Naturalizzare il patriarcato

Depurata da ogni voce portatrice di dissenso femminista, la nostra educazione naturalizza il patriarcato, presentandolo agli occhi degli studenti come un dato di fatto. Con la stessa schiacciante incontestabilità che un tempo caratterizzava il racconto biblico della disobbedienza di Eva, questa narrazione ostacola l’uguaglianza, generando la convinzione che le ragazze siano intrinsecamente inferiori, meno capaci, meno interessanti e meno brillanti dei ragazzi. Mantiene intatti i rapporti di potere che prevedono la sudditanza femminile al maschio. Alimenta negli uomini l’impressione di essere stati gli unici ad agire, contribuendo all’oggettivazione delle donne che sta alla base della cultura dello stupro.

La rimozione storica della donna rappresenta una forma di violenza epistemica, equivalente a un femminicidio simbolico che ci nega il nostro legittimo ruolo sia nel passato che nella costruzione del presente. Così, le nuove generazioni crescono sole, senza alcuna consapevolezza di quanto abbiano realizzato le loro antenate, e il dibattito sulla donna persiste nel ripetersi costantemente degli stessi luoghi comuni. Questa ciclicità ci lascia vulnerabili perché impedisce la formazione di una genealogia femminile, privandoci della preziosa eredità di pensieri, strategie e pratiche femministe essenziali per affrontare e contrastare la violenza radicata nella nostra società patriarcale.

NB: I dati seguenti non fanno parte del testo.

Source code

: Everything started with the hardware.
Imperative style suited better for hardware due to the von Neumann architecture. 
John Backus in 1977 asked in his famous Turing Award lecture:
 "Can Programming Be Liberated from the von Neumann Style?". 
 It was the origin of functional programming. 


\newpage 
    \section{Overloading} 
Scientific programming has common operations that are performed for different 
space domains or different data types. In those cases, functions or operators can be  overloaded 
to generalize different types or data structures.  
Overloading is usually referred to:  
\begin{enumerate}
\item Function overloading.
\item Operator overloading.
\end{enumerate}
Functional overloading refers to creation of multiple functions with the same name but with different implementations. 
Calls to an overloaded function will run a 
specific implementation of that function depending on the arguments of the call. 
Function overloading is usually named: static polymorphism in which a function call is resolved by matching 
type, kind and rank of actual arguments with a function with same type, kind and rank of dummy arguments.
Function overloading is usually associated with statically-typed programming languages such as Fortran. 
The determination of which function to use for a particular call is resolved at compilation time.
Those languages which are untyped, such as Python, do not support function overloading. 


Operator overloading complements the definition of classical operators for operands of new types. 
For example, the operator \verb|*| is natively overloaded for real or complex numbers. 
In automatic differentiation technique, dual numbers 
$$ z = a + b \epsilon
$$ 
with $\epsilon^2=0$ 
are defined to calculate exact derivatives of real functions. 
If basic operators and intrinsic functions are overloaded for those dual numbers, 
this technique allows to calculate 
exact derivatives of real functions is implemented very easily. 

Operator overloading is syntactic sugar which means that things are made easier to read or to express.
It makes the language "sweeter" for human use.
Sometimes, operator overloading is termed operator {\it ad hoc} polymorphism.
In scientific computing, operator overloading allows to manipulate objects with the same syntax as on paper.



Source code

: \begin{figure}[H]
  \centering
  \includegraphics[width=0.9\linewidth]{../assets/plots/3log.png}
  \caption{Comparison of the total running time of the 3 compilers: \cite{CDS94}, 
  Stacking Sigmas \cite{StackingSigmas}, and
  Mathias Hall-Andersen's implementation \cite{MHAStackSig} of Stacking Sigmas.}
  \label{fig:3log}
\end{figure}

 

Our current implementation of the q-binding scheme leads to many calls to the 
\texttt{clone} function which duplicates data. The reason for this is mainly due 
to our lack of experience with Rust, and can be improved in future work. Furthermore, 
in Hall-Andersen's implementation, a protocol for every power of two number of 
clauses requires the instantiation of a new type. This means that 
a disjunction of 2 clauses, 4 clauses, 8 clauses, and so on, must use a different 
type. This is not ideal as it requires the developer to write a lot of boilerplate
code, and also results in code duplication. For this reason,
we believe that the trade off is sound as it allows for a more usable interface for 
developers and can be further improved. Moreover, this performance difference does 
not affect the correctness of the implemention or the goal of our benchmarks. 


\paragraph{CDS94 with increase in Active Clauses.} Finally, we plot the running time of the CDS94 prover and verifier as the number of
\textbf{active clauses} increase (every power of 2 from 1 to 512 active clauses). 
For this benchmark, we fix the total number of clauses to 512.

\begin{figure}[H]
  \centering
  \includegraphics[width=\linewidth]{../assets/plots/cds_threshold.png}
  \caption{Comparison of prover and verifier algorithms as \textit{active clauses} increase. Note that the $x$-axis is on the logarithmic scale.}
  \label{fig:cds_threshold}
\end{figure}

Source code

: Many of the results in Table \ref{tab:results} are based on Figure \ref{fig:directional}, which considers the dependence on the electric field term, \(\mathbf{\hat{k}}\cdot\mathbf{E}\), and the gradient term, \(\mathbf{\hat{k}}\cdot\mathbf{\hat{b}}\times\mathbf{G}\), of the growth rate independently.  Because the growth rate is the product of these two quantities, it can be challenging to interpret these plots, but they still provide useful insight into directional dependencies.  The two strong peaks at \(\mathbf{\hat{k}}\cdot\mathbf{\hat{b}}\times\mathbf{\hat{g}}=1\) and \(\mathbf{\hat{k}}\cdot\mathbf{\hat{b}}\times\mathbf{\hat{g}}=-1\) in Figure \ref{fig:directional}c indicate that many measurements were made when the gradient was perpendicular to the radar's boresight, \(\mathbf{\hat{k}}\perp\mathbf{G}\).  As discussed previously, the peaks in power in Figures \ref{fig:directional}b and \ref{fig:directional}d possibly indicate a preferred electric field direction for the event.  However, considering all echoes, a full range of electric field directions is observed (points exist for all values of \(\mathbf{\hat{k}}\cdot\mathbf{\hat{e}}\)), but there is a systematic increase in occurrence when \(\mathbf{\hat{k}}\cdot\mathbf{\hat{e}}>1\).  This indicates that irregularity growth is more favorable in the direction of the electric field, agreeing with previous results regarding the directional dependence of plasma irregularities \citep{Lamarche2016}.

Per garantire effettivamente la tutela delle donne dalla violenza, è indispensabile una trasformazione della didattica di portata radicale, con una revisione completa del sistema scolastico. Tuttavia, le misure del governo Meloni risultano dannose.

Il caso Amadori

Un intervento di questa portata non può essere affidato a individui che non hanno competenze specifiche in materia, come nel caso di Alessandro Amadori. La scelta di un profilo professionale così inadeguato mette in luce un evidente disinteresse nel migliorare la condizione delle donne italiane. Questa riforma dovrebbe essere guidata da esperti nel settore, come ad esempio esponenti della Società Italiana delle Letterate e la Società Italiana delle Storiche.

Non sono sufficienti alcune ore di educazione affettiva se la prospettiva complessiva rimane androcentrica. È controproducente discutere brevemente di uguaglianza di genere e poi ritornare alle lezioni normali, durante le quali il contributo delle donne viene ignorato. È necessaria un’educazione profondamente differente, che preveda lo studio del femminismo.